Teaching would pay for Tony’s lessons and his first professional coach, Marianne Nicole, John’s wife. For nine years, while Tony taught and prepared for competition, he stayed at the diner for the tips, which grew as he entertained his customers, dancing his way to tables with plates lined up his arms.

In the meantime Tony began competing, first in American Smooth. Then he switched to Latin-themed American Rhythm when he partnered with Elena Grinenko. They won their world titles —a rarity for American dancers—in 2005 and 2006. “It was my proudest moment,” says Tony, who received the call to join the Dancing with the Stars cast shortly after the first title. “I felt like I was finally giving something back to this country.”

Tony’s fellow Dancing with the Stars professional Maksim “Maks” Chmerkovskiy says his best friend’s success has everything to do with his experience fleeing an oppressive regime. “When you come over here the way he did, dodging bullets, you take nothing for granted,” says Maks, who emigrated from Ukraine. “And Tony is an athlete.
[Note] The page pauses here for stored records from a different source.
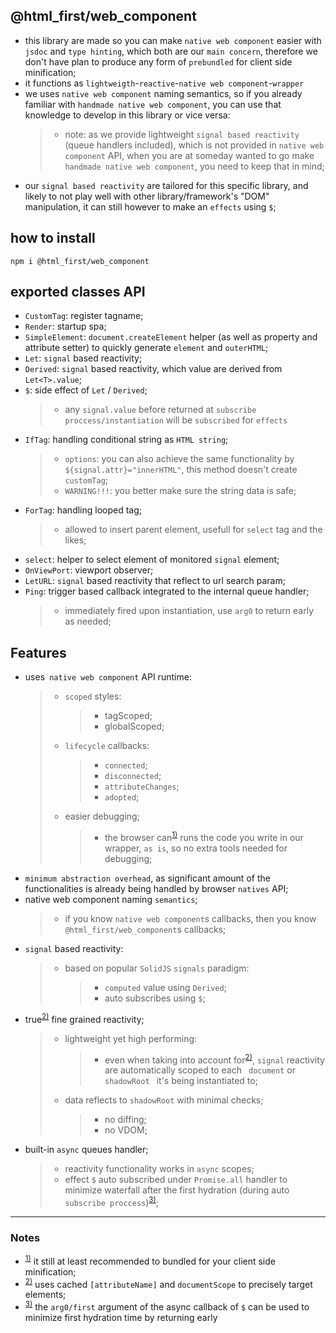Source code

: ## @html_first/web_component

-   this library are made so you can make `native web component` easier with `jsdoc` and
    `type hinting`, which both are our `main concern`, therefore we don't have plan to produce any
    form of `prebundled` for client side minification;
-   it functions as `lightweigth`-`reactive`-`native web component`-`wrapper`
-   we uses `native web component` naming semantics, so if you already familiar with
    `handmade native web component`, you can use that knowledge to develop in this library or vice
    versa:
    > -   note: as we provide lightweight `signal based reactivity` (queue handlers included), which
    >     is not provided in `native web component` API, when you are at someday wanted to go make
    >     `handmade native web component`, you need to keep that in mind;
-   our `signal based reactivity` are tailored for this specific library, and likely to not play
    well with other library/framework's "DOM" manipulation, it can still however to make an
    `effects` using `$`;

## how to install

```shell
npm i @html_first/web_component
```

## exported classes API

-   `CustomTag`: register tagname;
-   `Render`: startup spa;
-   `SimpleElement`: `document.createElement` helper (as well as property and attribute setter) to
    quickly generate `element` and `outerHTML`;
-   `Let`: `signal` based reactivity;
-   `Derived`: `signal` based reactivity, which value are derived from `Let<T>.value`;
-   `$`: side effect of `Let` / `Derived`;
    > -   any `signal.value` before returned at `subscribe proccess/instantiation` will be
    >     `subscribed` for `effects`
-   `IfTag`: handling conditional string as `HTML string`;
    > -   `options`: you can also achieve the same functionality by `${signal.attr}="innerHTML"`,
    >     this method doesn't create `customTag`;
    > -   `WARNING!!!`: you better make sure the string data is safe;
-   `ForTag`: handling looped tag;
    > -   allowed to insert parent element, usefull for `select` tag and the likes;
-   `select`: helper to select element of monitored `signal` element;
-   `OnViewPort`: viewport observer;
-   `LetURL`: `signal` based reactivity that reflect to url search param;
-   `Ping`: trigger based callback integrated to the internal queue handler;
    > -   immediately fired upon instantiation, use `arg0` to return early as needed;

## Features

-   uses` native web component` API runtime:
    > -   `scoped` styles:
    >     > -   tagScoped;
    >     > -   globalScoped;
    > -   `lifecycle` callbacks:
    >     > -   `connected`;
    >     > -   `disconnected`;
    >     > -   `attributeChanges`;
    >     > -   `adopted`;
    > -   easier debugging;
    >     > -   the browser can<sup id="ref-1"><a href="#note-1">1)</a></sup> runs the code you
    >     >     write in our wrapper, `as is`, so no extra tools needed for debugging;
-   `minimum abstraction overhead`, as significant amount of the functionalities is already being
    handled by browser `natives` API;
-   native web component naming `semantics`;
    > -   if you know `native web component`s callbacks, then you know `@html_first/web_component`s
    >     callbacks;
-   `signal` based reactivity:
    > -   based on popular `SolidJS` `signals` paradigm:
    >     > -   `computed` value using `Derived`;
    >     > -   auto subscribes using `$`;
-   true<sup id="ref-2"><a href="#note-2">2)</a></sup> fine grained reactivity;
    > -   lightweight yet high performing:
    >     > -   even when taking into account for<sup id="ref-2"><a href="#note-2">2)</a></sup>,
    >     >     `signal` reactivity are automatically scoped to each ` document` or `shadowRoot `
    >     >     it's being instantiated to;
    > -   data reflects to `shadowRoot` with minimal checks;
    >     > -   no diffing;
    >     > -   no VDOM;
-   built-in `async` queues handler;
    > -   reactivity functionality works in `async` scopes;
    > -   effect `$` auto subscribed under `Promise.all` handler to minimize waterfall after the
    >     first hydration (during auto
    >     `subscribe proccess`)<sup id="ref-3"><a href="#note-3">3)</a></sup>;

---

### Notes

-   <sup id="note-1"><a href="#ref-1">1)</a></sup> it still at least recommended to bundled for your
    client side minification;
-   <sup id="note-2"><a href="#ref-2">2)</a></sup> uses cached `[attributeName]` and `documentScope`
    to precisely target elements;
-   <sup id="note-3"><a href="#ref-3">3)</a></sup> the `arg0/first` argument of the async callback
    of `$` can be used to minimize first hydration time by returning early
To get to the top of your game, in any professional sport, you don’t go out there thinking, ‘Oh I hope I come in second.’ You want to win.”

Tony reluctantly left Stamford four years ago as his TV career took off. Since the job and his other commitments require so much travel, he wanted his growing family closer to his siblings who now live near Stamford. “I think it kind of amuses the neighbors that one night I’m on T42V, and the next day they see me pulling in the driveway.”

Feeling at Home
“When I left Kosovo, Stamford really became my home and I miss it,” says Tony. “I like the vibe and the energy. I have my old students. My coaches. A lot of people who are important to me.”

High on that list is Charlotte Johnston, a teacher at Turn of River Middle School. Tony calls his former ballroom student “my second mother.” She is honorary grandmother, or “TuTu,” to his children, and she often drives him back and forth to the airport. They became close after Tony coaxed her into taking a dance lesson with him at Stamford’s former Terrace Club, where they both went to dance social ballroom on weekend nights. They ended up touring the United States together as a winning Pro/Am team. “Charlotte taught me English, while I taught her to dance,” Tony says.

Charlotte remembers a confident instructor eager to learn the American way. “Sometimes he would be in the studio and say something and immediately know it was wrong or off somehow. He would say, ‘Charlotte, what did I say? What did I do?’ He would ask me questions and I would explain things to him.”

Nothing about Tony’s success surprises Charlotte, including his choice to stay close to Stamford. “He is comfortable with a simple, middle-class life. Happy to come home to his family. He doesn’t have a need for a lot more,” she says.

Tony’s marriage to Lina, a doe-eyed fellow Albanian he met on a blind date arranged by his sister, has been a strong foundation as his fame grew, his close friends say. For years Tony was known for his playboy ways on and off the dance floor, but he seems to have settled easily into the role of family man. “I knew the minute I saw her walking across the parking lot that she was my wife,” says Tony.

The downside to celebrity is the lack of time Tony can give to his family. When we first met, he had flown home on a red-eye flight after Dancing with the Stars rehearsals. Though exhausted and eager to see his children—Luana, Adrian Ditron and Ariana—he sat down to chat and did not complain. “I wanted this,” he says. “All of it. I did it for my family and I embrace it. I don’t have a lot of patience for celebrities who complain, who won’t sign autographs or do interviews. I don’t understand it at all. I am like, ‘Excuse me? Didn’t you want to be famous?’”

Which explains his latest act. After Tony taught Richard Gere, Jennifer Lopez and Stanley Tucci to dance for their roles in Shall We Dance?, he was cast in the film in the small but memorable part of Slick Willy. He liked the role enough to pursue more film work. Last month he began filming Pumping Up, an Angel Light Pictures production.

Yet Tony has no designs on leaving Dancing with the Stars. “I love the show, and I will come back as long as they will have me,” he says.
The guy from the diner still has that mirror-ball trophy to win.